Respond with the count alone after checking every line in the material below for "major".

━━━━━ Dataset

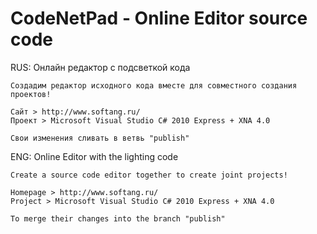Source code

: CodeNetPad - Online Editor source code
========================
RUS:
	Онлайн редактор с подсветкой кода

	Создадим редактор исходного кода вместе для совместного создания проектов!

	Сайт > http://www.softang.ru/
	Проект > Microsoft Visual Studio C# 2010 Express + XNA 4.0

	Свои изменения сливать в ветвь "publish"
	
ENG:
	Online Editor with the lighting code

	Create a source code editor together to create joint projects!

	Homepage > http://www.softang.ru/
	Project > Microsoft Visual Studio C# 2010 Express + XNA 4.0

	To merge their changes into the branch "publish"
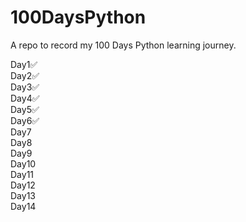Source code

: # 100DaysPython
A repo to record my 100 Days Python learning journey.

Day1✅  
Day2✅  
Day3✅   
Day4✅  
Day5✅  
Day6✅  
Day7  
Day8  
Day9  
Day10  
Day11  
Day12  
Day13  
Day14  

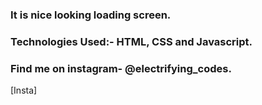 ### It is nice looking loading screen.

### Technologies Used:- HTML, CSS and Javascript.

### Find me on instagram- @electrifying_codes.

[Insta]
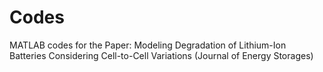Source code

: # Codes
MATLAB codes for the Paper: Modeling Degradation of Lithium-Ion Batteries Considering Cell-to-Cell Variations (Journal of Energy Storages)
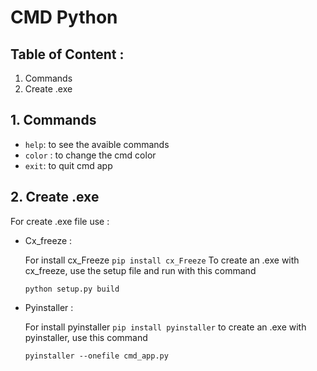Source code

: # CMD Python

## Table of Content : 

1. Commands
2. Create .exe 

## 1. Commands

- `help`: to see the avaible commands
- `color` : to change the cmd color 
- `exit`: to quit cmd app


## 2. Create .exe

For create .exe file use :

- Cx_freeze : 

    For install cx_Freeze
    `pip install cx_Freeze`
    To create an .exe with cx_freeze, use the setup file and run with this command

    `python setup.py build`

- Pyinstaller :

    For install pyinstaller
    `pip install pyinstaller`
    to create an .exe with  pyinstaller, use this command 

    `pyinstaller --onefile cmd_app.py`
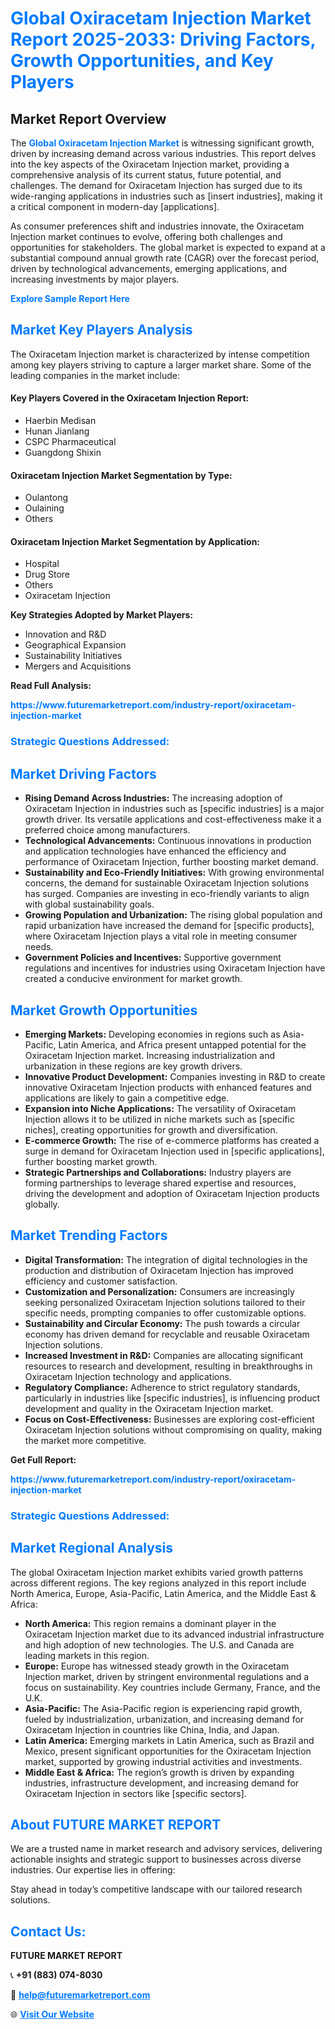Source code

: <h1 style="color: #007BFF;">Global Oxiracetam Injection Market Report 2025-2033: Driving Factors, Growth Opportunities, and Key Players</h1>

<section id="overview">
<h2>Market Report Overview</h2>
<p>The <a href="https://www.futuremarketreport.com/industry-report/oxiracetam-injection-market" style="color: #007BFF; text-decoration: none;"><strong>Global Oxiracetam Injection Market</strong></a> is witnessing significant growth, driven by increasing demand across various industries. This report delves into the key aspects of the Oxiracetam Injection market, providing a comprehensive analysis of its current status, future potential, and challenges. The demand for Oxiracetam Injection has surged due to its wide-ranging applications in industries such as [insert industries], making it a critical component in modern-day [applications].</p>
<p>As consumer preferences shift and industries innovate, the Oxiracetam Injection market continues to evolve, offering both challenges and opportunities for stakeholders. The global market is expected to expand at a substantial compound annual growth rate (CAGR) over the forecast period, driven by technological advancements, emerging applications, and increasing investments by major players.</p>
</section>

<section id="overview">
<p><a href="https://www.futuremarketreport.com/request-sample/reportId=125751" style="color: #007BFF; text-decoration: none;"><strong>Explore Sample Report Here</strong></a></p>
</section>

<section id="key-players">
<h2 style="color: #007BFF;">Market Key Players Analysis</h2>
<p>The Oxiracetam Injection market is characterized by intense competition among key players striving to capture a larger market share. Some of the leading companies in the market include:</p>
<h4>Key Players Covered in the Oxiracetam Injection Report:</h4>
<ul><li>Haerbin Medisan</li><li>Hunan Jianlang</li><li>CSPC Pharmaceutical</li><li>Guangdong Shixin</li></ul>
<h4>Oxiracetam Injection Market Segmentation by Type:</h4>
<ul><li>Oulantong</li><li>Oulaining</li><li>Others</li></ul>

<h4>Oxiracetam Injection Market Segmentation by Application:</h4>
<ul><li>Hospital</li><li>Drug Store</li><li>Others</li><li>Oxiracetam Injection</li></ul>
<p><strong>Key Strategies Adopted by Market Players:</strong></p>
<ul>
<li>Innovation and R&D</li>
<li>Geographical Expansion</li>
<li>Sustainability Initiatives</li>
<li>Mergers and Acquisitions</li>
</ul>
</section>

<section>
<p><strong>Read Full Analysis: </strong></p><a href="https://www.futuremarketreport.com/industry-report/oxiracetam-injection-market" style="color: #007BFF; text-decoration: none;"><strong>https://www.futuremarketreport.com/industry-report/oxiracetam-injection-market</strong></a>
<h3 style="color: #007BFF;">Strategic Questions Addressed:</h3>
</section>

<section id="driving-factors">
<h2 style="color: #007BFF;">Market Driving Factors</h2>
<ul>
<li><strong>Rising Demand Across Industries:</strong> The increasing adoption of Oxiracetam Injection in industries such as [specific industries] is a major growth driver. Its versatile applications and cost-effectiveness make it a preferred choice among manufacturers.</li>
<li><strong>Technological Advancements:</strong> Continuous innovations in production and application technologies have enhanced the efficiency and performance of Oxiracetam Injection, further boosting market demand.</li>
<li><strong>Sustainability and Eco-Friendly Initiatives:</strong> With growing environmental concerns, the demand for sustainable Oxiracetam Injection solutions has surged. Companies are investing in eco-friendly variants to align with global sustainability goals.</li>
<li><strong>Growing Population and Urbanization:</strong> The rising global population and rapid urbanization have increased the demand for [specific products], where Oxiracetam Injection plays a vital role in meeting consumer needs.</li>
<li><strong>Government Policies and Incentives:</strong> Supportive government regulations and incentives for industries using Oxiracetam Injection have created a conducive environment for market growth.</li>
</ul>
</section>

<section id="growth-opportunities">
<h2 style="color: #007BFF;">Market Growth Opportunities</h2>
<ul>
<li><strong>Emerging Markets:</strong> Developing economies in regions such as Asia-Pacific, Latin America, and Africa present untapped potential for the Oxiracetam Injection market. Increasing industrialization and urbanization in these regions are key growth drivers.</li>
<li><strong>Innovative Product Development:</strong> Companies investing in R&D to create innovative Oxiracetam Injection products with enhanced features and applications are likely to gain a competitive edge.</li>
<li><strong>Expansion into Niche Applications:</strong> The versatility of Oxiracetam Injection allows it to be utilized in niche markets such as [specific niches], creating opportunities for growth and diversification.</li>
<li><strong>E-commerce Growth:</strong> The rise of e-commerce platforms has created a surge in demand for Oxiracetam Injection used in [specific applications], further boosting market growth.</li>
<li><strong>Strategic Partnerships and Collaborations:</strong> Industry players are forming partnerships to leverage shared expertise and resources, driving the development and adoption of Oxiracetam Injection products globally.</li>
</ul>
</section>

<section id="trending-factors">
<h2 style="color: #007BFF;">Market Trending Factors</h2>
<ul>
<li><strong>Digital Transformation:</strong> The integration of digital technologies in the production and distribution of Oxiracetam Injection has improved efficiency and customer satisfaction.</li>
<li><strong>Customization and Personalization:</strong> Consumers are increasingly seeking personalized Oxiracetam Injection solutions tailored to their specific needs, prompting companies to offer customizable options.</li>
<li><strong>Sustainability and Circular Economy:</strong> The push towards a circular economy has driven demand for recyclable and reusable Oxiracetam Injection solutions.</li>
<li><strong>Increased Investment in R&D:</strong> Companies are allocating significant resources to research and development, resulting in breakthroughs in Oxiracetam Injection technology and applications.</li>
<li><strong>Regulatory Compliance:</strong> Adherence to strict regulatory standards, particularly in industries like [specific industries], is influencing product development and quality in the Oxiracetam Injection market.</li>
<li><strong>Focus on Cost-Effectiveness:</strong> Businesses are exploring cost-efficient Oxiracetam Injection solutions without compromising on quality, making the market more competitive.</li>
</ul>
</section>

<section>
<p><strong>Get Full Report: </strong></p><a href="https://www.futuremarketreport.com/industry-report/oxiracetam-injection-market" style="color: #007BFF; text-decoration: none;"><strong>https://www.futuremarketreport.com/industry-report/oxiracetam-injection-market</strong></a>
<h3 style="color: #007BFF;">Strategic Questions Addressed:</h3>
</section>


<section id="regional-analysis">
<h2 style="color: #007BFF;">Market Regional Analysis</h2>
<p>The global Oxiracetam Injection market exhibits varied growth patterns across different regions. The key regions analyzed in this report include North America, Europe, Asia-Pacific, Latin America, and the Middle East & Africa:</p>
<ul>
<li><strong>North America:</strong> This region remains a dominant player in the Oxiracetam Injection market due to its advanced industrial infrastructure and high adoption of new technologies. The U.S. and Canada are leading markets in this region.</li>
<li><strong>Europe:</strong> Europe has witnessed steady growth in the Oxiracetam Injection market, driven by stringent environmental regulations and a focus on sustainability. Key countries include Germany, France, and the U.K.</li>
<li><strong>Asia-Pacific:</strong> The Asia-Pacific region is experiencing rapid growth, fueled by industrialization, urbanization, and increasing demand for Oxiracetam Injection in countries like China, India, and Japan.</li>
<li><strong>Latin America:</strong> Emerging markets in Latin America, such as Brazil and Mexico, present significant opportunities for the Oxiracetam Injection market, supported by growing industrial activities and investments.</li>
<li><strong>Middle East & Africa:</strong> The region’s growth is driven by expanding industries, infrastructure development, and increasing demand for Oxiracetam Injection in sectors like [specific sectors].</li>
</ul>
</section>

<footer>
<h2 style="color: #007BFF;">About FUTURE MARKET REPORT</h2>
<p>We are a trusted name in market research and advisory services, delivering actionable insights and strategic support to businesses across diverse industries. Our expertise lies in offering:</p>

<p>Stay ahead in today’s competitive landscape with our tailored research solutions.</p>

<h2 style="color: #007BFF;">Contact Us:</h2>
<p><strong>FUTURE MARKET REPORT</strong></p>
<p>📞 <strong>+91 (883) 074-8030</strong></p>
<p>📧 <strong><a href="mailto:help@futuremarketreport.com" style="color: #007BFF;">help@futuremarketreport.com</a></strong></p>
<p>🌐 <strong><a href="https://www.futuremarketreport.com/" style="color: #007BFF;">Visit Our Website</a></strong></p>
</footer>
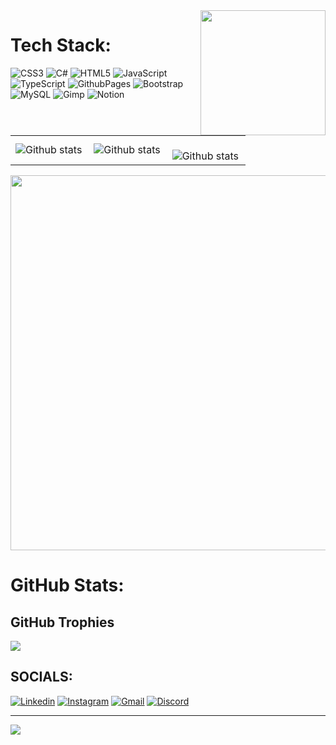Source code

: 

<img src="https://www.publicdomainpictures.net/pictures/480000/nahled/katze-silhouette-clipart-png-1668737284pHW.png" min-width="200px" max-width="200px" width="200px" align="right">

# Tech Stack:
![CSS3](https://img.shields.io/badge/css3-%231572B6.svg?style=for-the-badge&logo=css3&logoColor=white) ![C#](https://img.shields.io/badge/c%23-%23239120.svg?style=for-the-badge&logo=c-sharp&logoColor=white) ![HTML5](https://img.shields.io/badge/html5-%23E34F26.svg?style=for-the-badge&logo=html5&logoColor=white) ![JavaScript](https://img.shields.io/badge/javascript-%23323330.svg?style=for-the-badge&logo=javascript&logoColor=%23F7DF1E) ![TypeScript](https://img.shields.io/badge/typescript-%23007ACC.svg?style=for-the-badge&logo=typescript&logoColor=white) ![GithubPages](https://img.shields.io/badge/github%20pages-121013?style=for-the-badge&logo=github&logoColor=white) ![Bootstrap](https://img.shields.io/badge/bootstrap-%238511FA.svg?style=for-the-badge&logo=bootstrap&logoColor=white) ![MySQL](https://img.shields.io/badge/mysql-%2300000f.svg?style=for-the-badge&logo=mysql&logoColor=white) ![Gimp](https://img.shields.io/badge/Gimp-657D8B?style=for-the-badge&logo=gimp&logoColor=FFFFFF) ![Notion](https://img.shields.io/badge/Notion-%23000000.svg?style=for-the-badge&logo=notion&logoColor=white)

  
<table>
  <tr>
    <td>
      <img
        align="left"
        src="https://github-readme-stats.vercel.app/api?username=michellycruz&theme=radical&hide_border=true&include_all_commits=true&count_private=true"
        alt="Github stats"
      />
    </td>
    <td>
      <img
        align="left"
        src="https://github-readme-streak-stats.herokuapp.com/?user=michellycruz&theme=radical&hide_border=true"
        alt="Github stats"
      />
    </td>
    <td>
      <br />
      <img
        align="left"
        src="https://github-readme-stats.vercel.app/api/top-langs/?username=michellycruz&theme=radical&hide_border=true&include_all_commits=true&count_private=true&layout=compact"
        alt="Github stats"
      />
    </td>
  </tr>
</table>

<img src="https://static.vecteezy.com/system/resources/previews/026/548/160/non_2x/galaxy-overlay-space-free-png.png" min-width="400px" max-width="600px" width="600px" align="center">

# GitHub Stats:

  ## GitHub Trophies
  ![](https://github-profile-trophy.vercel.app/?username=michellycruz&theme=radical&no-frame=false&no-bg=true&margin-w=4)
  
  
  ## SOCIALS:
  [![Linkedin](https://img.shields.io/badge/LinkedIn-0077B5?style=for-the-badge&logo=linkedin&logoColor=white)](https://www.linkedin.com/in/michxcrz/)
  [![Instagram](https://img.shields.io/badge/Instagram-E4405F?style=for-the-badge&logo=instagram&logoColor=white)](https://www.instagram.com/michxcrz00/)
  [![Gmail](https://img.shields.io/badge/Gmail-D14836?style=for-the-badge&logo=gmail&logoColor=white)](michxcrz@gmail.com)
  [![Discord](https://img.shields.io/badge/Discord-7289DA?style=for-the-badge&logo=discord&logoColor=white)](michxcrz)
  
  ---
  [![](https://visitcount.itsvg.in/api?id=michellycruz&icon=5&color=11)](https://visitcount.itsvg.in)


<!-- Proudly created with GPRM ( https://gprm.itsvg.in ) -->

<!-- HMMM LADRÃOZINHO DE README, eu fiz esse readme nesse site aqui | https://gprm.itsvg.in  |-->
<!-- os icons eu peguei nesse outro site | https://devicon.dev |-->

━━━━━━━━━━

- Response to the exercise
2